=== Section Start ===

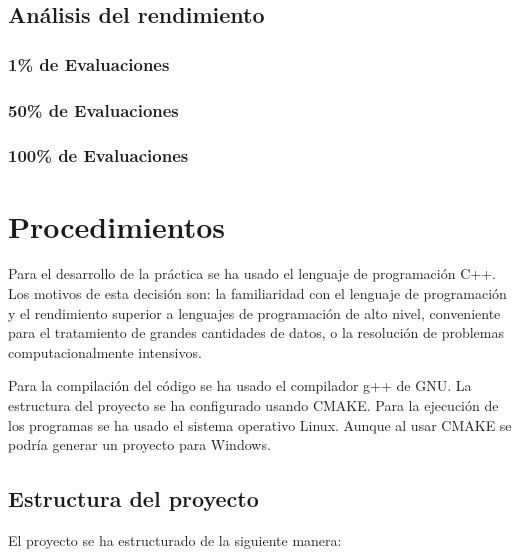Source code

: \documentclass[a4paper, 12.5pt]{report}
\begin{document}
    \subsection{Análisis del rendimiento}

    \subsubsection{1\% de Evaluaciones}

    \subsubsection{50\% de Evaluaciones}

    \subsubsection{100\% de Evaluaciones}


    \section{Procedimientos}

    Para el desarrollo de la práctica se ha usado el lenguaje de programación C++. Los motivos de esta decisión son: la familiaridad con el lenguaje de programación y el rendimiento superior a lenguajes de programación de alto nivel, conveniente para el tratamiento de grandes cantidades de datos, o la resolución de problemas computacionalmente intensivos.

    Para la compilación del código se ha usado el compilador g++ de GNU. La estructura del proyecto se ha configurado usando CMAKE. Para la ejecución de los programas se ha usado el sistema operativo Linux. Aunque al usar CMAKE se podría generar un proyecto para Windows.

    \newpage

    \subsection{Estructura del proyecto}

    El proyecto se ha estructurado de la siguiente manera:
\end{document}
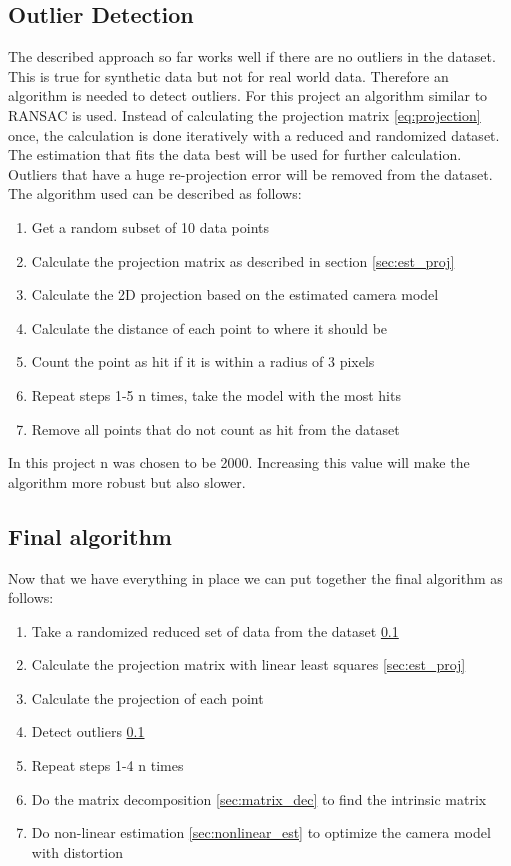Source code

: \documentclass[11pt,a4paper,titlepage,oneside]{report}
\begin{document}
\subsection{Outlier Detection}\label{sec:outliers}
The described approach so far works well if there are no outliers in the dataset. This is true for synthetic data but not for real world data. Therefore an algorithm is needed to detect outliers. For this project an algorithm similar to RANSAC \cite{ransac} is used. Instead of calculating the projection matrix \ref{eq:projection} once, the calculation is done iteratively with a reduced and randomized dataset. The estimation that fits the data best will be used for further calculation. Outliers that have a huge re-projection error will be removed from the dataset. The algorithm used can be described as follows:
\begin{enumerate}
	\item Get a random subset of 10 data points
	\item Calculate the projection matrix as described in section \ref{sec:est_proj}
	\item Calculate the 2D projection based on the estimated camera model
	\item Calculate the distance of each point to where it should be
	\item Count the point as hit if it is within a radius of 3 pixels
	\item Repeat steps 1-5 n times, take the model with the most hits
	\item Remove all points that do not count as hit from the dataset
\end{enumerate}

In this project n was chosen to be 2000. Increasing this value will make the algorithm more robust but also slower.

\subsection{Final algorithm}
Now that we have everything in place we can put together the final algorithm as follows:
\begin{enumerate}
	\item Take a randomized reduced set of data from the dataset \ref{sec:outliers}
	\item Calculate the projection matrix with linear least squares \ref{sec:est_proj}
	\item Calculate the projection of each point
	\item Detect outliers \ref{sec:outliers}
	\item Repeat steps 1-4 n times
	\item Do the matrix decomposition \ref{sec:matrix_dec} to find the intrinsic matrix
	\item Do non-linear estimation \ref{sec:nonlinear_est} to optimize the camera model with distortion
\end{enumerate}
\end{document}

=== Section End ===

◆ **DIRECTIONS FOR THIS TASK**
From the line holding "the most hits" to the last line of the material above, reproduce every line exactly, and only those.

◆ **TASK RESPONSE**
	\item Repeat steps 1-5 n times, take the model with the most hits
	\item Remove all points that do not count as hit from the dataset
\end{enumerate}

In this project n was chosen to be 2000. Increasing this value will make the algorithm more robust but also slower.

\subsection{Final algorithm}
Now that we have everything in place we can put together the final algorithm as follows:
\begin{enumerate}
	\item Take a randomized reduced set of data from the dataset \ref{sec:outliers}
	\item Calculate the projection matrix with linear least squares \ref{sec:est_proj}
	\item Calculate the projection of each point
	\item Detect outliers \ref{sec:outliers}
	\item Repeat steps 1-4 n times
	\item Do the matrix decomposition \ref{sec:matrix_dec} to find the intrinsic matrix
	\item Do non-linear estimation \ref{sec:nonlinear_est} to optimize the camera model with distortion
\end{enumerate}
\end{document}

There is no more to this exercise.